● **Exercise details**
Could you retype exactly the lines below between the one holding "Note that '.'" and the one holding "disables the use", inclusive, leaving out any pictures?

● **Study material**
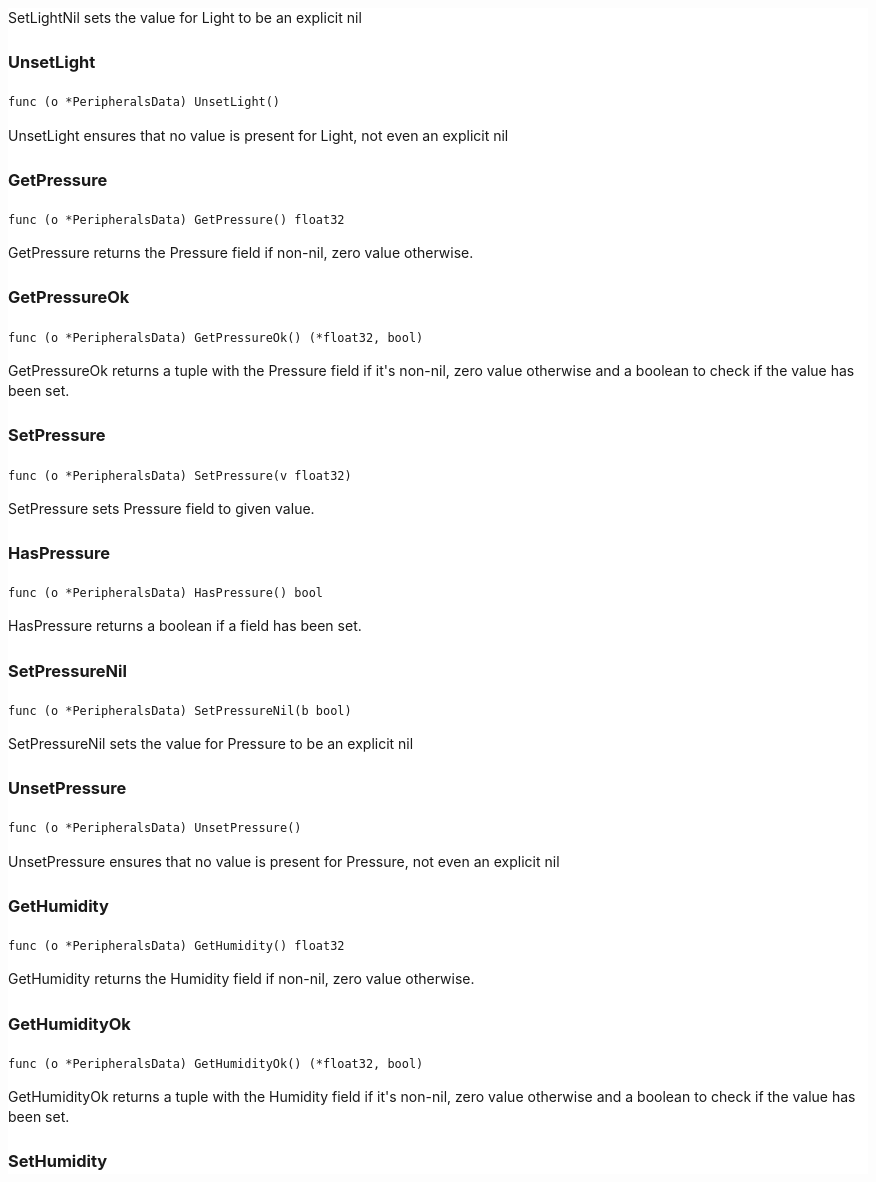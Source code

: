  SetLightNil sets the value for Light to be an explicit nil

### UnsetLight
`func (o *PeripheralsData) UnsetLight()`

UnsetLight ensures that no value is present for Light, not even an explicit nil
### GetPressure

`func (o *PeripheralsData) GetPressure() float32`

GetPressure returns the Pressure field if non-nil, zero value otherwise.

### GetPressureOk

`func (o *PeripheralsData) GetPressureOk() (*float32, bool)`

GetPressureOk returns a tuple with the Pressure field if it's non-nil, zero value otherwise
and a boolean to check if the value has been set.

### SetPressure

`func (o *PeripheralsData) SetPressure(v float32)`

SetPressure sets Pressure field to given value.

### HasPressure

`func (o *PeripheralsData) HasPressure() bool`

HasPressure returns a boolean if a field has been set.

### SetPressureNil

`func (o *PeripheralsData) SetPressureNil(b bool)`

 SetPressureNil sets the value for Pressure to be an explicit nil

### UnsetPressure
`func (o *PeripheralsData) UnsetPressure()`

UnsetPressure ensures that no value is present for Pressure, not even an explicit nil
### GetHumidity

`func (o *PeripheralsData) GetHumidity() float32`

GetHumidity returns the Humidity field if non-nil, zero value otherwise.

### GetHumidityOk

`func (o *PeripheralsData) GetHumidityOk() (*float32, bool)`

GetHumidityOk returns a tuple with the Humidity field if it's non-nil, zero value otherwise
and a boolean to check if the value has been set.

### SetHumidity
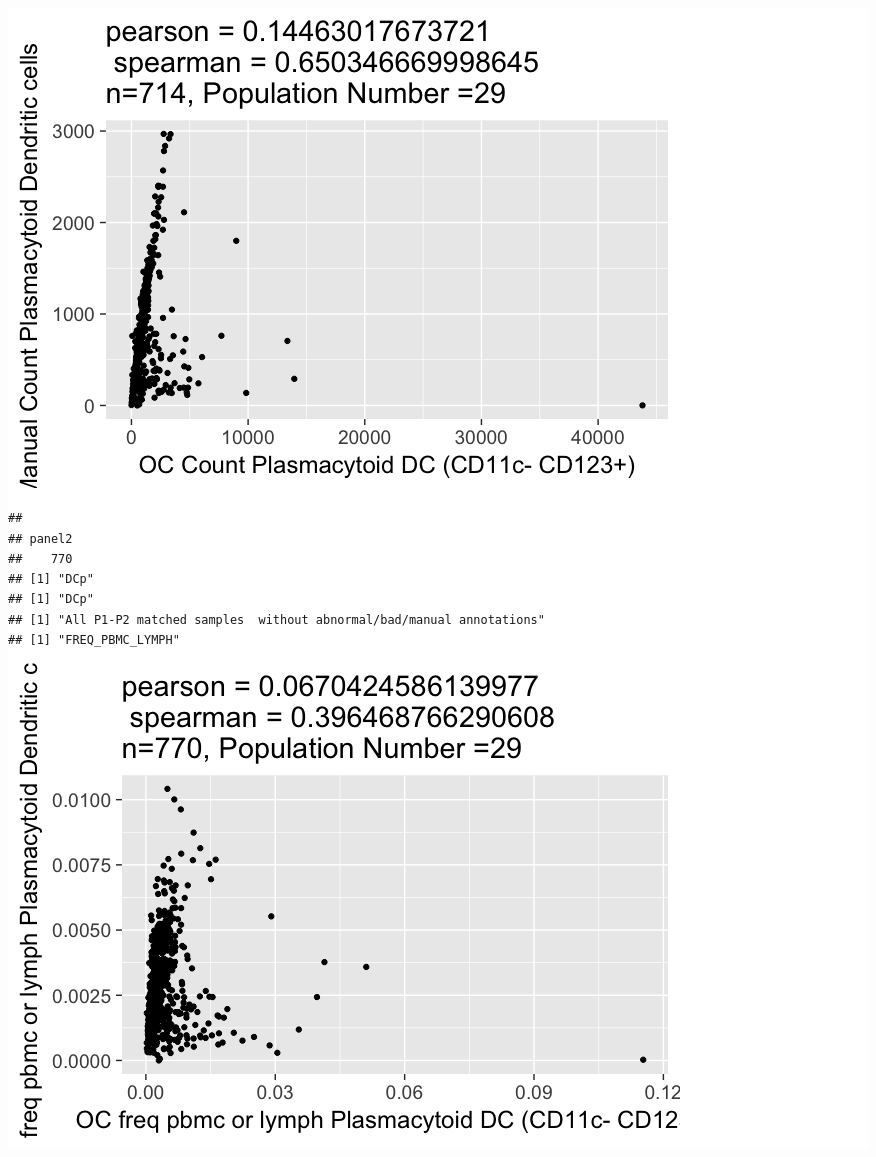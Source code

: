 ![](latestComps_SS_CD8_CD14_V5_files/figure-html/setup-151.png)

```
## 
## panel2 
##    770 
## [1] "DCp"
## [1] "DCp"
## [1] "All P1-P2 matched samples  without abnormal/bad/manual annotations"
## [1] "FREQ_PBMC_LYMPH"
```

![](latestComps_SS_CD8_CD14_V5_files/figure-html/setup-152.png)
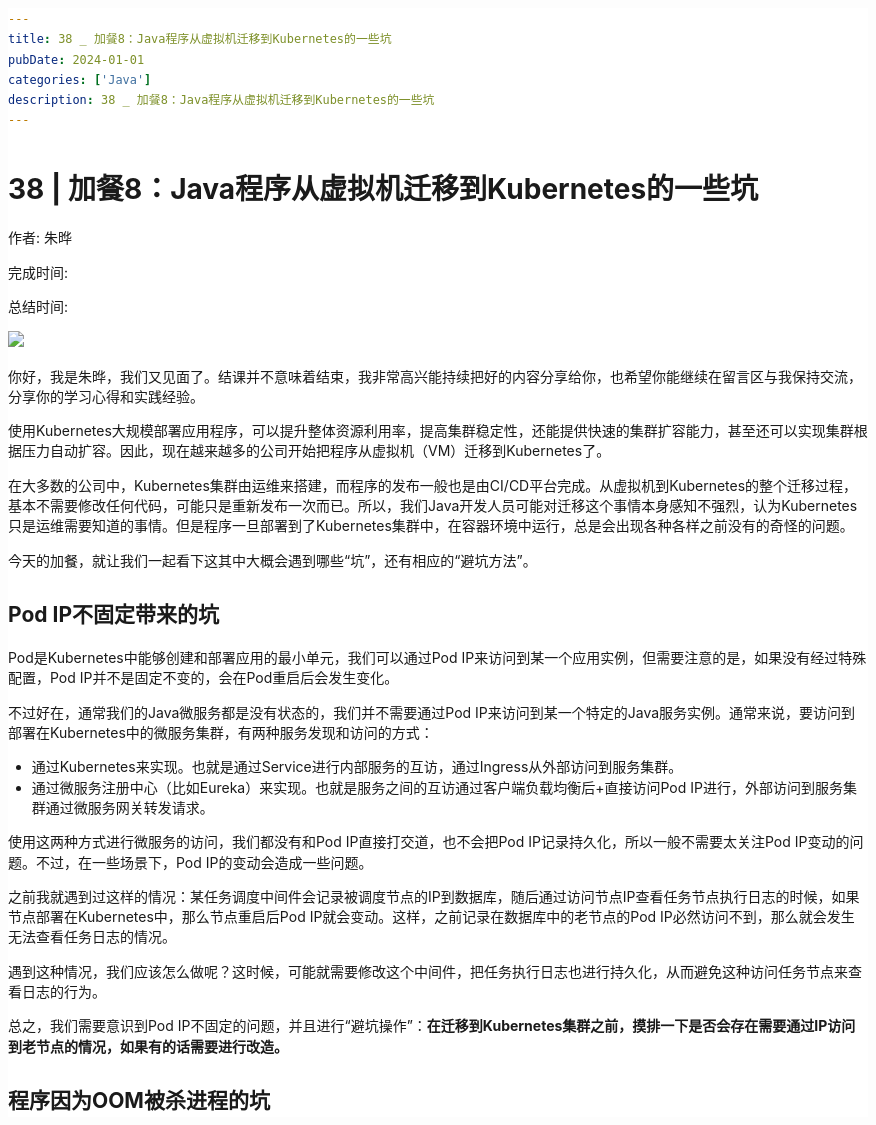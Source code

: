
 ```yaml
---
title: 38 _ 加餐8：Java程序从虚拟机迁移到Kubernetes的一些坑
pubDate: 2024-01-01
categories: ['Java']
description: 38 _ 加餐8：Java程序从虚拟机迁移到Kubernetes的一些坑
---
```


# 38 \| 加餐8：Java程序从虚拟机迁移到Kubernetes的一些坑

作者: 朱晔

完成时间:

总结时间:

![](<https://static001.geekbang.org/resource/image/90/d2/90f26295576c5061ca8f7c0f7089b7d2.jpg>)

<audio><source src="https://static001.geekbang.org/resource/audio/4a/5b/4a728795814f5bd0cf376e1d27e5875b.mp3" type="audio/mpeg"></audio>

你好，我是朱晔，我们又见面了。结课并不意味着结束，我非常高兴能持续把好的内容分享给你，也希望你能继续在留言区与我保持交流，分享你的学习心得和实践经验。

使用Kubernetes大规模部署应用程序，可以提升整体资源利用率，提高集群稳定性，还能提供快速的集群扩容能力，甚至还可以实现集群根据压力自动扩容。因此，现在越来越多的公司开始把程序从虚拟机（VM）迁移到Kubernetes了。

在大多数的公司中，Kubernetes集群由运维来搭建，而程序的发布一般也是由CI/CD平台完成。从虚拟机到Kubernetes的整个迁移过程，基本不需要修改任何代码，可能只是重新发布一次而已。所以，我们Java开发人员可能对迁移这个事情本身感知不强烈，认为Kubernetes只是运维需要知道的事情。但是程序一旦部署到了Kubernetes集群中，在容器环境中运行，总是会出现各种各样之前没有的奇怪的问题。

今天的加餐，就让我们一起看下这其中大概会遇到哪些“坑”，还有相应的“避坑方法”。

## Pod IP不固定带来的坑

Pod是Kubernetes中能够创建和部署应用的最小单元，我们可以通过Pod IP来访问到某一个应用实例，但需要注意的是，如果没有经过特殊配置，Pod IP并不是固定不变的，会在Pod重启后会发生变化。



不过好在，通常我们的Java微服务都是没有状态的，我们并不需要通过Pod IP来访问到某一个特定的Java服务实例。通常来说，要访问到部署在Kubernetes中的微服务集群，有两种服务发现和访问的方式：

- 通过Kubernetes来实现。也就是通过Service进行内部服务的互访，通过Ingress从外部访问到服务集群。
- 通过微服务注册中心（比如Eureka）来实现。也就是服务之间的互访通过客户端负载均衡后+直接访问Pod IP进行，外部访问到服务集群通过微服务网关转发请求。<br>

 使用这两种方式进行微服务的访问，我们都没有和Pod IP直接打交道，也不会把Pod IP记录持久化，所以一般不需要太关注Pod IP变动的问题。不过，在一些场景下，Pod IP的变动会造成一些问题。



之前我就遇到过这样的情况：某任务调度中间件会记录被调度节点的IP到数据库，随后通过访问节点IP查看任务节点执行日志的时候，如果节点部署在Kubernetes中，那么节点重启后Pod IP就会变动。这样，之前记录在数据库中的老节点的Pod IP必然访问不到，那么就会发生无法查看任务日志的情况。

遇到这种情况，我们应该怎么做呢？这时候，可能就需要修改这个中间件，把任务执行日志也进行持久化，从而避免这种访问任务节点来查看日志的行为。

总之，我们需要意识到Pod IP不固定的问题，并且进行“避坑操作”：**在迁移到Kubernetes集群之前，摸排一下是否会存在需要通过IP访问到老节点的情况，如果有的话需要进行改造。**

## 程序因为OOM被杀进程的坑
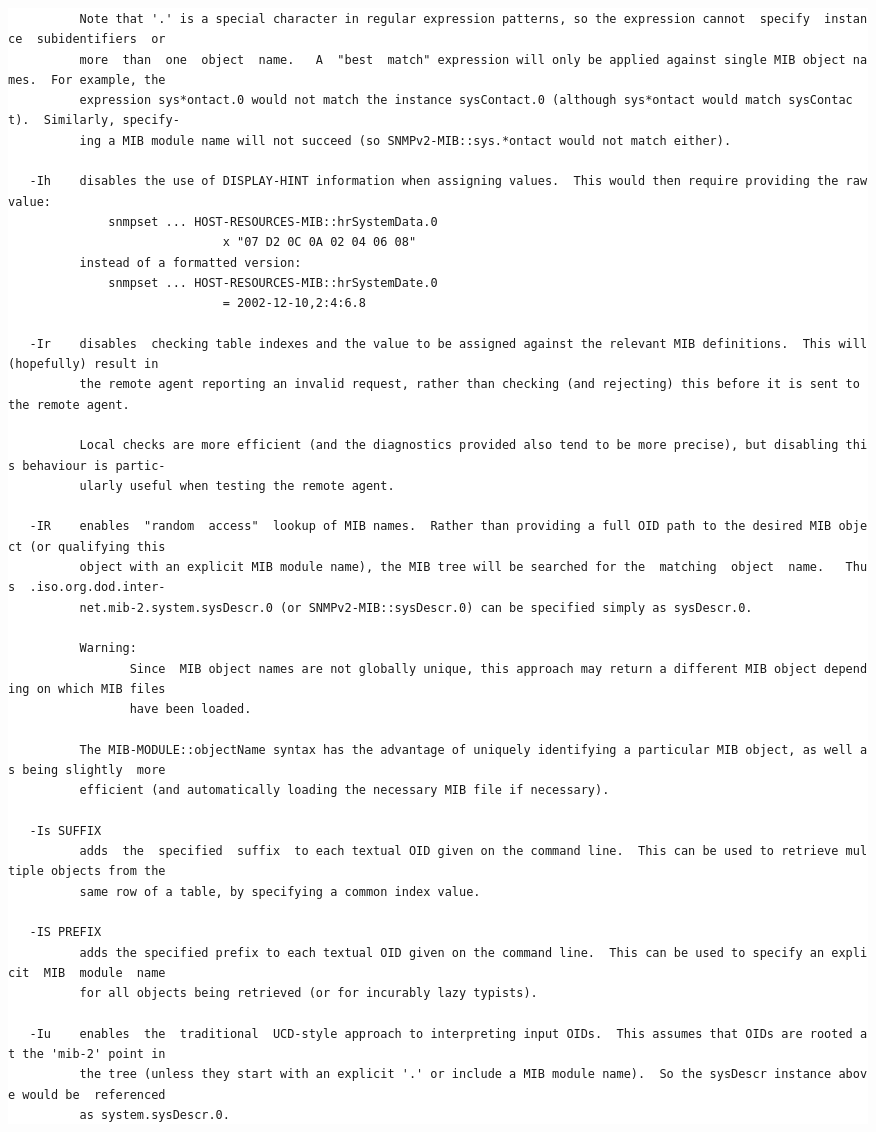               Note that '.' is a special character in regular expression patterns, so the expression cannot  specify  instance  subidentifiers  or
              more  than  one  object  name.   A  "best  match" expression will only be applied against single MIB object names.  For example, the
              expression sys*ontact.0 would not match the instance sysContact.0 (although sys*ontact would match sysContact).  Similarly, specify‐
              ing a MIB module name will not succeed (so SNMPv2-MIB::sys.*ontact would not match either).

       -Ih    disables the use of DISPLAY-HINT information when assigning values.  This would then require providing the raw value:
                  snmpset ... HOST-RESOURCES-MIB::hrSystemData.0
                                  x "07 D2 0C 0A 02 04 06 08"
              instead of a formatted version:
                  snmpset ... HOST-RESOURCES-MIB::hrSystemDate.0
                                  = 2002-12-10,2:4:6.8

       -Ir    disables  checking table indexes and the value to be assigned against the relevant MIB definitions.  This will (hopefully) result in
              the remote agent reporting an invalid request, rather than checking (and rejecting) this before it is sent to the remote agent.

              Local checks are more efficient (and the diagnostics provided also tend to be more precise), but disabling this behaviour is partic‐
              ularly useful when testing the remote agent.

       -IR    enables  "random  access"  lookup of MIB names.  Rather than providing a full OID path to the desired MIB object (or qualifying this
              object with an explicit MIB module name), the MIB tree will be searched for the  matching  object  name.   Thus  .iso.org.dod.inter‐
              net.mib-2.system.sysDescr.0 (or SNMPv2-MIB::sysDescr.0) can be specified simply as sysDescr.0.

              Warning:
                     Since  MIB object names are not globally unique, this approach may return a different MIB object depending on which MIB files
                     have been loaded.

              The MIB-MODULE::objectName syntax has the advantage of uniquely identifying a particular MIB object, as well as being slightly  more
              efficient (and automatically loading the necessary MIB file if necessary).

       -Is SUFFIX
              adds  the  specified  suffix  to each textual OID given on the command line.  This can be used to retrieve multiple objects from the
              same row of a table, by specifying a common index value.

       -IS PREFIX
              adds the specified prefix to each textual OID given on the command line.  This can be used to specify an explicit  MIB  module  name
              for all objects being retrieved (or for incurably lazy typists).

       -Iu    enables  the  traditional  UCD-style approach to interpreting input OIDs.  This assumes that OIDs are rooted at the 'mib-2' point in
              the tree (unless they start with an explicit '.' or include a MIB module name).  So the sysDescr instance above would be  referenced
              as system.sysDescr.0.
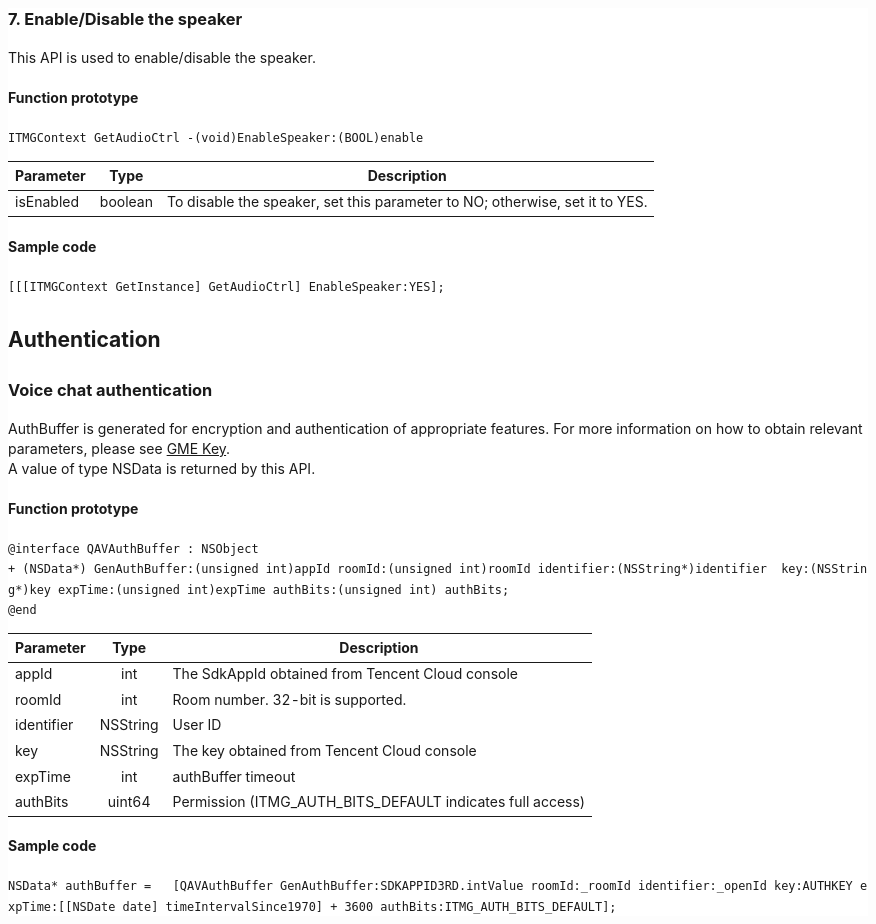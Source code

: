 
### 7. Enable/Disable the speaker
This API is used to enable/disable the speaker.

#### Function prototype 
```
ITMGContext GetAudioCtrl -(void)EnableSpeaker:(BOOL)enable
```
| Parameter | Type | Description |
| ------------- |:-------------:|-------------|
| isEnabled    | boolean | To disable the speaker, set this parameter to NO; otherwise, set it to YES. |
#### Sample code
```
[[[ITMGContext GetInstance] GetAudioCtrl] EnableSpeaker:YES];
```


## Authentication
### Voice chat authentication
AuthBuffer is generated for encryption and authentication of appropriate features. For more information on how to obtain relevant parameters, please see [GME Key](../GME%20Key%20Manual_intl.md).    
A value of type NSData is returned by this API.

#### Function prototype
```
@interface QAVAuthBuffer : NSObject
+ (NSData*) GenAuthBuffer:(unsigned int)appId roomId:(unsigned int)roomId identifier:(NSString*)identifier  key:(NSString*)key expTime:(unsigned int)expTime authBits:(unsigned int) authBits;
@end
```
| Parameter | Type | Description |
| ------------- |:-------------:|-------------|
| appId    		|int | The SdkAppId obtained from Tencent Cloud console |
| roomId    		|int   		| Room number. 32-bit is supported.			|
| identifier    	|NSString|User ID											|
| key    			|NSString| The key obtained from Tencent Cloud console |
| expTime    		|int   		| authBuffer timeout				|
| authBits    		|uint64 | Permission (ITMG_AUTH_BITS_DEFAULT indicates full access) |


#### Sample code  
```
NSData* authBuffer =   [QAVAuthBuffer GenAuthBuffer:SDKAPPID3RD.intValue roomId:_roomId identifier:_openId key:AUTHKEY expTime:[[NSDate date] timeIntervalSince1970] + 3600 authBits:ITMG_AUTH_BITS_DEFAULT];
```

● **The completed task**
               Note that '.' is a special character in regular expression patterns, so the expression cannot  specify  instance  subidentifiers  or
              more  than  one  object  name.   A  "best  match" expression will only be applied against single MIB object names.  For example, the
              expression sys*ontact.0 would not match the instance sysContact.0 (although sys*ontact would match sysContact).  Similarly, specify‐
              ing a MIB module name will not succeed (so SNMPv2-MIB::sys.*ontact would not match either).

       -Ih    disables the use of DISPLAY-HINT information when assigning values.  This would then require providing the raw value:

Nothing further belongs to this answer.